- **Problem**:
Write out, word for word, every line from the one containing "to become too" through the final line of the records.

** Data extract follows **

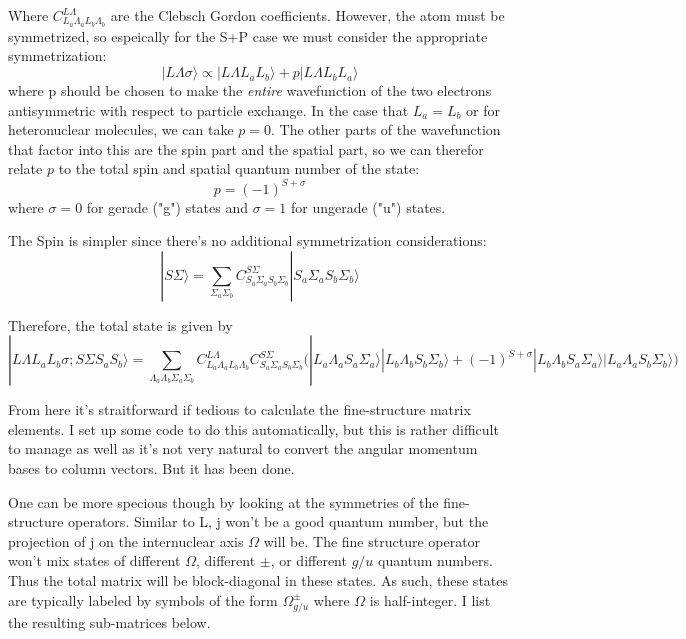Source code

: \documentclass[prl, longbibliography]{revtex4-2}
\begin{document}
Where $C_{L_a \Lambda_a L_b \Lambda_b}^{L \Lambda}$ are the Clebsch Gordon coefficients. However, the atom must be symmetrized, so espeically for the S+P case we must consider the appropriate symmetrization:
\begin{equation}
|L \Lambda \sigma\rangle \propto |L\Lambda L_a L_b\rangle + p |L\Lambda L_b L_a\rangle
\end{equation}
where p should be chosen to make the \emph{entire} wavefunction of the two electrons antisymmetric with respect to particle exchange. In the case that $L_a=L_b$ or for heteronuclear molecules, we can take $p=0$.  The other parts of the wavefunction that factor into this are the spin part and the spatial part, so we can therefor relate $p$ to the total spin and spatial quantum number of the state: 
\begin{equation}
p = (-1)^{S+\sigma}
\end{equation}
where $\sigma=0$ for gerade ("g") states and $\sigma=1$ for ungerade ("u") states.

The Spin is simpler since there's no additional symmetrization considerations:
\begin{equation}
|S \Sigma\rangle = \sum_{\Sigma_a \Sigma_b} C_{S_a \Sigma_a S_b \Sigma_b}^{S \Sigma} |S_a \Sigma_a S_b \Sigma_b\rangle
\end{equation}

Therefore, the total state is given by
\begin{equation}
|L\Lambda L_a L_b \sigma; S\Sigma S_a S_b\rangle = \sum_{\Lambda_a\Lambda_b\Sigma_a\Sigma_b} C_{L_a \Lambda_a L_b \Lambda_b}^{L \Lambda}C_{S_a \Sigma_a S_b \Sigma_b}^{S \Sigma}\big( |L_a\Lambda_a S_a \Sigma_a\rangle|L_b\Lambda_b S_b \Sigma_b\rangle + (-1)^{S+\sigma}|L_b\Lambda_b S_a \Sigma_a\rangle|L_a\Lambda_a S_b \Sigma_b\rangle \big)
\end{equation} 

From here it's straitforward if tedious to calculate the fine-structure matrix elements. I set up some code to do this automatically, but this is rather difficult to manage as well as it's not very natural to convert the angular momentum bases to column vectors. But it has been done.

One can be more specious though by looking at the symmetries of the fine-structure operators. Similar to L, j won't be a good quantum number, but the projection of j on the internuclear axis $\Omega$ will be. The fine structure operator won't mix states of different $\Omega$, different $\pm$, or different $g/u$ quantum numbers. Thus the total matrix will be block-diagonal in these states. As such, these states are typically labeled by symbols of the form $\Omega^{\pm}_{g/u}$ where $\Omega$ is half-integer.  I list the resulting sub-matrices below. 
\end{document}
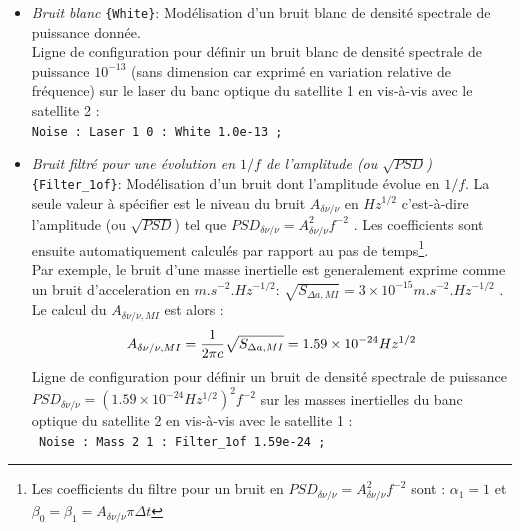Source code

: \documentclass[a4paper,english,12pt]{article}
\begin{document}
\begin{itemize}

\item { \it Bruit blanc }  \texttt{\{White\}}: Mod\'elisation d'un bruit blanc de densit\'e spectrale de puissance donn\'ee.\\
Ligne de configuration pour d\'efinir un bruit blanc de densit\'e spectrale de puissance $10^{-13}$ (sans dimension car exprim\'e en variation relative de fr\'equence) sur le laser du banc optique du satellite 1 en vis-\`a-vis avec le satellite 2 :\\
\hphantom{aaaaa}\texttt{Noise : Laser 1 0 : White 1.0e-13 ;}  \\

\item { \it Bruit filtr\'e pour une \'evolution en $1/f$ de l'amplitude (ou $\sqrt{PSD}$)} \texttt{\{Filter\_1of\}}: Mod\'elisation d'un bruit dont l'amplitude \'evolue en $1/f$. La seule valeur \`a sp\'ecifier est le niveau du bruit $A_{\delta \nu / \nu}$ en $Hz^{1/2}$  c'est-\`a-dire l'amplitude (ou $\sqrt{PSD}$) tel que $PSD_{\delta \nu / \nu} = A^2_{\delta \nu / \nu} f^{-2}$ . Les coefficients sont ensuite automatiquement calcul\'es par rapport au pas de temps\footnote{Les coefficients du filtre pour un bruit en $PSD_{\delta \nu / \nu} = A^2_{\delta \nu / \nu} f^{-2}$ sont : $\alpha_{1} = 1$ et $\beta_{0} = \beta_{1} = {A_{\delta \nu / \nu} \pi \Delta t} $ }.\\
Par exemple, le bruit d'une masse inertielle est generalement exprime comme un bruit d'acceleration en $m.s^{-2}.Hz^{-1/2}$: $\sqrt{S_{\Delta a , MI }} = 3 \times 10^{-15} m.s^{-2}.Hz^{-1/2}$ . Le calcul du $A_{\delta \nu / \nu , MI}$ est alors : 
\begin{equation}
A_{\delta \nu / \nu , MI} = {1 \over 2 \pi c} \sqrt{S_{\Delta a , MI }} = 1.59 \times 10^{-24} Hz^{1/2}
\end{equation}
Ligne de configuration pour d\'efinir un bruit de densit\'e spectrale de puissance $PSD_{\delta \nu / \nu} = \left( 1.59 \times 10^{-24} Hz^{1/2}\right)^2 f^{-2}$ sur les masses inertielles du banc optique du satellite 2 en vis-\`a-vis avec le satellite 1 : \\
\hphantom{aaaaa}\texttt{ Noise : Mass 2 1 : Filter\_1of 1.59e-24 ;} \\


\end{itemize}
\end{document}
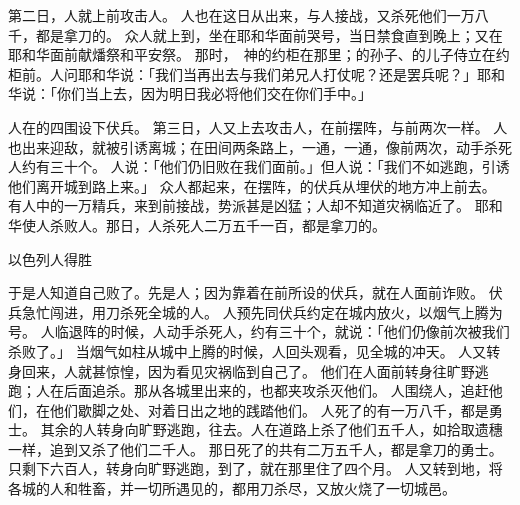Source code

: {\par }{\PP {}第二日，{}人就上前攻击{}人。
人也在这日从{}出来，与{}人接战，又杀死他们一万八千，都是拿刀的。
众人就上到{}，坐在耶和华面前哭号，当日禁食直到晚上；又在耶和华面前献燔祭和平安祭。
那时，　神的约柜在那里；{}的孙子、{}的儿子{}侍立在约柜前。{}人问耶和华说：「我们当再出去与我们弟兄{}人打仗呢？还是罢兵呢？」耶和华说：「你们当上去，因为明日我必将他们交在你们手中。」
\par }{\PP {}人在{}的四围设下伏兵。
第三日，{}人又上去攻击{}人，在{}前摆阵，与前两次一样。
人也出来迎敌，就被引诱离城；在田间两条路上，一通{}，一通{}，像前两次，动手杀死{}人约有三十个。
人说：「他们仍旧败在我们面前。」但{}人说：「我们不如逃跑，引诱他们离开城到路上来。」
众人都起来，在{}摆阵，{}的伏兵从{}埋伏的地方冲上前去。
有{}人中的一万精兵，来到{}前接战，势派甚是凶猛；{}人却不知道灾祸临近了。
耶和华使{}人杀败{}人。那日，{}人杀死{}人二万五千一百，都是拿刀的。
\par }{\SH 以色列人得胜
\par }{\PP {}于是{}人知道自己败了。先是{}人；因为靠着在{}前所设的伏兵，就在{}人面前诈败。
伏兵急忙闯进{}，用刀杀死全城的人。
人预先同伏兵约定在城内放火，以烟气上腾为号。
人临退阵的时候，{}人动手杀死{}人，约有三十个，就说：「他们仍像前次被我们杀败了。」
当烟气如柱从城中上腾的时候，{}人回头观看，见全城的{}冲天。
人又转身回来，{}人就甚惊惶，因为看见灾祸临到自己了。
他们在{}人面前转身往旷野逃跑；{}人在后面追杀。那从各城里出来的，也都夹攻杀灭他们。
人围绕{}人，追赶他们，在他们歇脚之处、对着日出之地的{}践踏他们。
人死了的有一万八千，都是勇士。
其余的人转身向旷野逃跑，往{}去。{}人在道路上杀了他们五千人，如拾取遗穗一样，追到{}又杀了他们二千人。
那日{}死了的共有二万五千人，都是拿刀的勇士。
只剩下六百人，转身向旷野逃跑，到了{}，就在那里住了四个月。
人又转到{}地，将各城的人和牲畜，并一切所遇见的，都用刀杀尽，又放火烧了一切城邑。

}
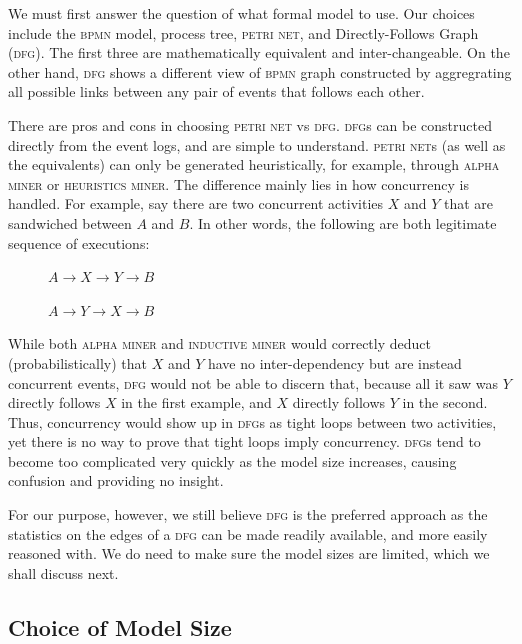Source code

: \documentclass[conference]{IEEEtran}
\begin{document}
We must first answer the
question of what formal model to use. Our choices include 
the \textsc{bpmn} model,
process tree, \textsc{petri net}, and Directly-Follows Graph (\textsc{dfg}). The
first three are mathematically equivalent and inter-changeable. On the other
hand, \textsc{dfg} shows a different view of \textsc{bpmn} graph constructed by aggregrating all possible links
between any pair of events that follows each other.

There are pros and cons in choosing \textsc{petri net} vs \textsc{dfg}. \textsc{dfg}s can be constructed
directly from the event logs, and are simple to understand. \textsc{petri net}s (as well
as the equivalents) can only be generated heuristically, for example, 
through \textsc{alpha miner} or \textsc{heuristics miner}.
The difference mainly lies in how concurrency is handled. For example,
say there are two concurrent
activities $X$ and $Y$ that are sandwiched between
$A$ and $B$. In other words, the following are both legitimate sequence
of executions:

\vspace{0.5em}
$\phantom{xxxxx}A \rightarrow X \rightarrow Y \rightarrow B$

$\phantom{xxxxx}A \rightarrow Y \rightarrow X \rightarrow B$
\vspace{0.5em}


While both \textsc{alpha miner} and \textsc{inductive miner} would correctly deduct
(probabilistically) that $X$ and $Y$ have no inter-dependency but are
instead concurrent events, \textsc{dfg} would not be able to discern that, because
all it saw was $Y$ directly follows $X$ in the first example, and
$X$ directly follows $Y$ in the second. Thus, concurrency would
show up in \textsc{dfg}s as tight loops between two activities, yet there is no
way to prove that tight loops imply concurrency. \textsc{dfg}s tend
to become too complicated very quickly as the model size increases,
causing confusion and providing no insight.

For our purpose, however, we still believe  \textsc{dfg}
is the preferred approach as the statistics on the edges of a \textsc{dfg} can be
made readily available, and more easily reasoned with. We do need to make
sure the model sizes are limited, which
we shall
discuss next.

\subsection{Choice of Model Size}
\end{document}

** End of Data extract **

- **Task output**:
to become too complicated very quickly as the model size increases,
causing confusion and providing no insight.

For our purpose, however, we still believe  \textsc{dfg}
is the preferred approach as the statistics on the edges of a \textsc{dfg} can be
made readily available, and more easily reasoned with. We do need to make
sure the model sizes are limited, which
we shall
discuss next.

\subsection{Choice of Model Size}
\end{document}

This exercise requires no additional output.